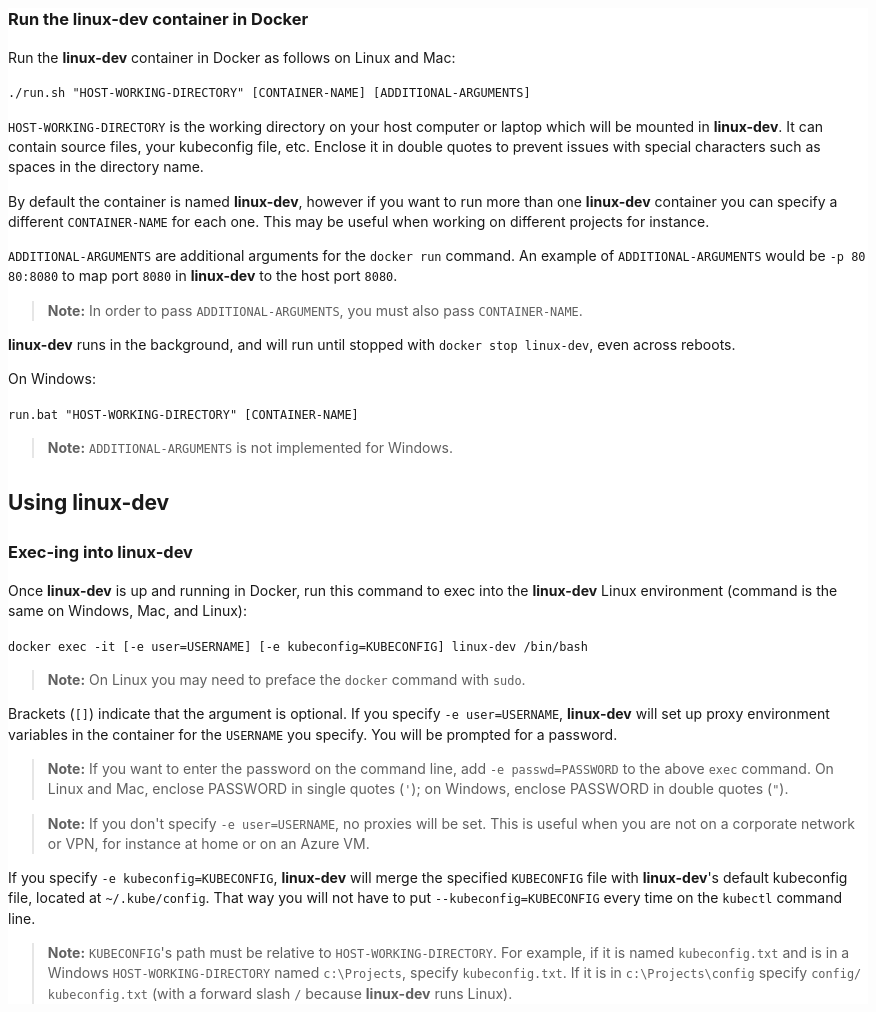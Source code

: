 ### Run the linux-dev container in Docker
Run the **linux-dev** container in Docker as follows on Linux and Mac:
```
./run.sh "HOST-WORKING-DIRECTORY" [CONTAINER-NAME] [ADDITIONAL-ARGUMENTS]
```
`HOST-WORKING-DIRECTORY` is the working directory on your host computer or laptop which will be mounted in **linux-dev**.  It can contain source files, your kubeconfig file, etc.  Enclose it in double quotes to prevent issues with special characters such as spaces in the directory name.

By default the container is named **linux-dev**, however if you want to run more than one **linux-dev** container you can specify a different `CONTAINER-NAME` for each one.  This may be useful when working on different projects for instance.

`ADDITIONAL-ARGUMENTS` are additional arguments for the `docker run` command.  An example of `ADDITIONAL-ARGUMENTS` would be `-p 8080:8080` to map port `8080` in **linux-dev** to the host port `8080`.

> **Note:** In order to pass `ADDITIONAL-ARGUMENTS`, you must also pass `CONTAINER-NAME`.

**linux-dev** runs in the background, and will run until stopped with `docker stop linux-dev`, even across reboots.

On Windows:
```
run.bat "HOST-WORKING-DIRECTORY" [CONTAINER-NAME]
```
> **Note:** `ADDITIONAL-ARGUMENTS` is not implemented for Windows.

## Using linux-dev
### Exec-ing into linux-dev
Once **linux-dev** is up and running in Docker, run this command to exec into the **linux-dev** Linux environment (command is the same on Windows, Mac, and Linux):
```
docker exec -it [-e user=USERNAME] [-e kubeconfig=KUBECONFIG] linux-dev /bin/bash
```
> **Note:** On Linux you may need to preface the `docker` command with `sudo`.

Brackets (`[]`) indicate that the argument is optional.  If you specify `-e user=USERNAME`, **linux-dev** will set up proxy environment variables in the container for the `USERNAME` you specify.  You will be prompted for a password.
>**Note:** If you want to enter the password on the command line, add `-e passwd=PASSWORD` to the above `exec` command.  On Linux and Mac, enclose PASSWORD in single quotes (`'`); on Windows, enclose PASSWORD in double quotes (`"`).

> **Note:** If you don't specify `-e user=USERNAME`, no proxies will be set.  This is useful when you are not on a corporate network or VPN, for instance at home or on an Azure VM.

If you specify `-e kubeconfig=KUBECONFIG`, **linux-dev** will merge the specified `KUBECONFIG` file with **linux-dev**'s default kubeconfig file, located at `~/.kube/config`.  That way you will not have to put `--kubeconfig=KUBECONFIG` every time on the `kubectl` command line.
> **Note:** `KUBECONFIG`'s path must be relative to `HOST-WORKING-DIRECTORY`. For example, if it is named `kubeconfig.txt` and is in a Windows `HOST-WORKING-DIRECTORY` named `c:\Projects`, specify `kubeconfig.txt`.  If it is in `c:\Projects\config` specify `config/kubeconfig.txt` (with a forward slash `/` because **linux-dev** runs Linux).
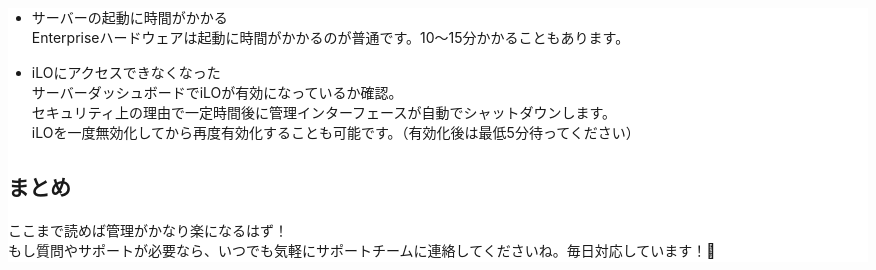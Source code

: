 * サーバーの起動に時間がかかる  
Enterpriseハードウェアは起動に時間がかかるのが普通です。10〜15分かかることもあります。

* iLOにアクセスできなくなった  
サーバーダッシュボードでiLOが有効になっているか確認。  
セキュリティ上の理由で一定時間後に管理インターフェースが自動でシャットダウンします。  
iLOを一度無効化してから再度有効化することも可能です。（有効化後は最低5分待ってください）

## まとめ

ここまで読めば管理がかなり楽になるはず！  
もし質問やサポートが必要なら、いつでも気軽にサポートチームに連絡してくださいね。毎日対応しています！🙂

<InlineVoucher />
- - - -
Directions for this task.
Filter the records down to the lines containing the word "instance", and copy those.

Result of the exercise.
By default the container is named **linux-dev**, however if you want to run more than one **linux-dev** container you can specify a different `CONTAINER-NAME` for each one.  This may be useful when working on different projects for instance.
> **Note:** If you don't specify `-e user=USERNAME`, no proxies will be set.  This is useful when you are not on a corporate network or VPN, for instance at home or on an Azure VM.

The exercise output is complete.